# Work task
An exact repetition of the data below, without images, is the expected answer.

# Provided material
○ ○ ○ ○

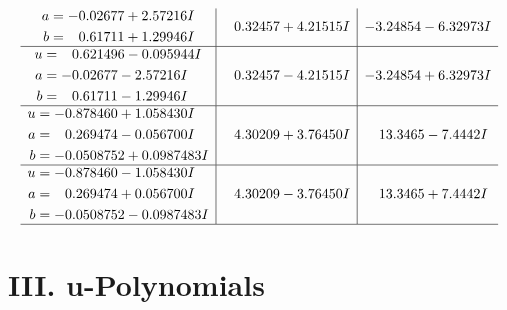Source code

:\documentclass[1p]{elsarticle_modified}
\theoremstyle{definition}
\begin{document}
$$\begin{array}{c|c|c}
\begin{aligned}
a &= -0.02677 + 2.57216 I \\
b &= \phantom{-}0.61711 + 1.29946 I\end{aligned}
 & \phantom{-}0.32457 + 4.21515 I & -3.24854 - 6.32973 I \\ \hline\begin{aligned}
u &= \phantom{-}0.621496 - 0.095944 I \\
a &= -0.02677 - 2.57216 I \\
b &= \phantom{-}0.61711 - 1.29946 I\end{aligned}
 & \phantom{-}0.32457 - 4.21515 I & -3.24854 + 6.32973 I \\ \hline\begin{aligned}
u &= -0.878460 + 1.058430 I \\
a &= \phantom{-}0.269474 - 0.056700 I \\
b &= -0.0508752 + 0.0987483 I\end{aligned}
 & \phantom{-}4.30209 + 3.76450 I & \phantom{-}13.3465 - 7.4442 I \\ \hline\begin{aligned}
u &= -0.878460 - 1.058430 I \\
a &= \phantom{-}0.269474 + 0.056700 I \\
b &= -0.0508752 - 0.0987483 I\end{aligned}
 & \phantom{-}4.30209 - 3.76450 I & \phantom{-}13.3465 + 7.4442 I\\
 \hline 
 \end{array}$$\newpage
\newpage\renewcommand{\arraystretch}{1}
\centering \section*{ III. u-Polynomials}
\end{document}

○ ○ ○ ○

# Expected answer
Source code

:\documentclass[1p]{elsarticle_modified}
\theoremstyle{definition}
\begin{document}
$$\begin{array}{c|c|c}
\begin{aligned}
a &= -0.02677 + 2.57216 I \\
b &= \phantom{-}0.61711 + 1.29946 I\end{aligned}
 & \phantom{-}0.32457 + 4.21515 I & -3.24854 - 6.32973 I \\ \hline\begin{aligned}
u &= \phantom{-}0.621496 - 0.095944 I \\
a &= -0.02677 - 2.57216 I \\
b &= \phantom{-}0.61711 - 1.29946 I\end{aligned}
 & \phantom{-}0.32457 - 4.21515 I & -3.24854 + 6.32973 I \\ \hline\begin{aligned}
u &= -0.878460 + 1.058430 I \\
a &= \phantom{-}0.269474 - 0.056700 I \\
b &= -0.0508752 + 0.0987483 I\end{aligned}
 & \phantom{-}4.30209 + 3.76450 I & \phantom{-}13.3465 - 7.4442 I \\ \hline\begin{aligned}
u &= -0.878460 - 1.058430 I \\
a &= \phantom{-}0.269474 + 0.056700 I \\
b &= -0.0508752 - 0.0987483 I\end{aligned}
 & \phantom{-}4.30209 - 3.76450 I & \phantom{-}13.3465 + 7.4442 I\\
 \hline 
 \end{array}$$\newpage
\newpage\renewcommand{\arraystretch}{1}
\centering \section*{ III. u-Polynomials}
\end{document}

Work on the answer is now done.